*** Block opens ***

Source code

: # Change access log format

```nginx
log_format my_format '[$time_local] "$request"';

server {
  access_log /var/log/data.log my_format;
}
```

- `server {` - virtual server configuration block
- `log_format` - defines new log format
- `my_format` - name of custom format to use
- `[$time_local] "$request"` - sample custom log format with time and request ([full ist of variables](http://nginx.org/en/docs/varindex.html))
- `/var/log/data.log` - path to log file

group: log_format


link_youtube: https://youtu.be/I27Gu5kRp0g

*** Block closes ***
*** Block opens ***

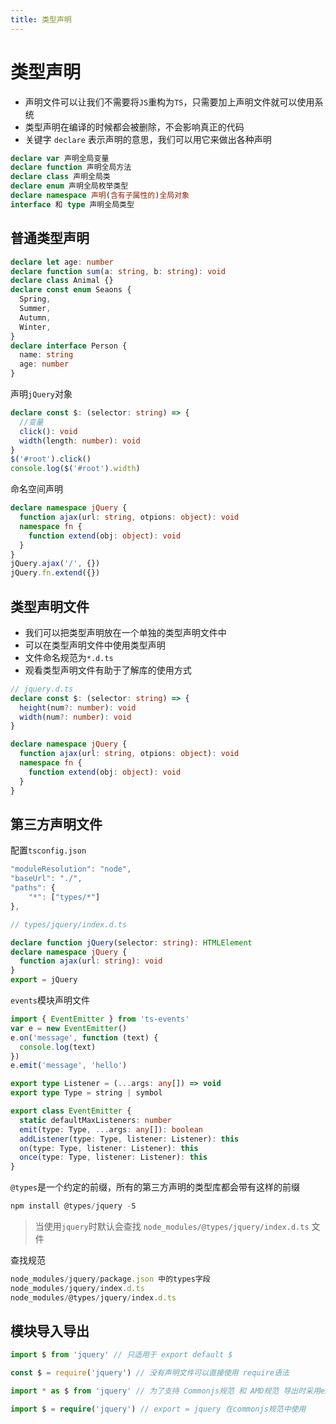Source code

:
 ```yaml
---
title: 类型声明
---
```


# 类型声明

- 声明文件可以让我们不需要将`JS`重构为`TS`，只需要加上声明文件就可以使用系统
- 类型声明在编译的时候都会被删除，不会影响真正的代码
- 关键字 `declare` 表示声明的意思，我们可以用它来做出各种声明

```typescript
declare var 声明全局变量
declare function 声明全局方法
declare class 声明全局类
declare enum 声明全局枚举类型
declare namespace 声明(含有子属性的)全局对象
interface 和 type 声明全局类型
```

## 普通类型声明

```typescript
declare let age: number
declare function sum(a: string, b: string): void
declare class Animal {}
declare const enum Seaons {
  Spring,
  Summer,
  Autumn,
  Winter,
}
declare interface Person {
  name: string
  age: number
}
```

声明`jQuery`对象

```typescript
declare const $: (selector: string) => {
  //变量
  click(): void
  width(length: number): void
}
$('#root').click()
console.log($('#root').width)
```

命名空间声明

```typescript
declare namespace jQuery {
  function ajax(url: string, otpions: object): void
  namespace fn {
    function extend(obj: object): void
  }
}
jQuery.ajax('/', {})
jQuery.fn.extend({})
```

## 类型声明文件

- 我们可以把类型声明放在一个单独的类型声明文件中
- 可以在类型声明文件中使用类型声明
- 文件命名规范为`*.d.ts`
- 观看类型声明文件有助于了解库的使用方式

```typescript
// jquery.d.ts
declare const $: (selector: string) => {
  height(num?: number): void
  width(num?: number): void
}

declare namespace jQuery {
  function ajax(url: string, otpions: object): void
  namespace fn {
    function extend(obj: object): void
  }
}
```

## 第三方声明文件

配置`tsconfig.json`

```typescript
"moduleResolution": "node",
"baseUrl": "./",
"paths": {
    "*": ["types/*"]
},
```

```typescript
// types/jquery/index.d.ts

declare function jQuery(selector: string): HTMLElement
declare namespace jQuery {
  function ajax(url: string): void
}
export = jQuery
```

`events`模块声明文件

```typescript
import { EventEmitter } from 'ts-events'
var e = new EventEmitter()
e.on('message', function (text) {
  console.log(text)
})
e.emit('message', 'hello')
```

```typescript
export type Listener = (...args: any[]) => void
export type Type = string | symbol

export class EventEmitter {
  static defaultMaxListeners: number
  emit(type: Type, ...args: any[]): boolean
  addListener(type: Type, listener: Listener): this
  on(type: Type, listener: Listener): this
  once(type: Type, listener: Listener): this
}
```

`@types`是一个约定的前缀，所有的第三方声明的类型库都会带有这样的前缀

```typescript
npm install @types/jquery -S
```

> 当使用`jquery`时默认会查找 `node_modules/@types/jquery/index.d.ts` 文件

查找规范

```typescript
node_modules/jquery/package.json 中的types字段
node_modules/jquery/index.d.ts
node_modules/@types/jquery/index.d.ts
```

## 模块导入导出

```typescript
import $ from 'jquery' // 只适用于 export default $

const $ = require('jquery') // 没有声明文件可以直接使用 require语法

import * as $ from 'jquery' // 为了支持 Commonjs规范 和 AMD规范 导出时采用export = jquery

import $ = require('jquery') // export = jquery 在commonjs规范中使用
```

*** Block closes ***
*** Block opens ***

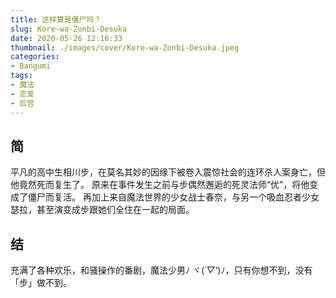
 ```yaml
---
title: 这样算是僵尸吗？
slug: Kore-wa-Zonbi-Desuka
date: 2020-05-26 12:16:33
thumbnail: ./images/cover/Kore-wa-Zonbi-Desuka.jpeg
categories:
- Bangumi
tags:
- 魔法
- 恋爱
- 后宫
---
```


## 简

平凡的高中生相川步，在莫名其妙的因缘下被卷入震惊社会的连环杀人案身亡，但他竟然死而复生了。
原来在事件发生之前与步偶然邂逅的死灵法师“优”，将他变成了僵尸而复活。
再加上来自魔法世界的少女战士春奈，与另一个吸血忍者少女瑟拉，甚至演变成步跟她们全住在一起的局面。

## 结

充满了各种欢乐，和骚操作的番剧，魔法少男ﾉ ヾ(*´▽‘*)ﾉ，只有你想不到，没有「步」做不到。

*** Block closes ***

> Work task
Taking the listing line by line, count those with the word "custom" and report that number only.

> Written reply
2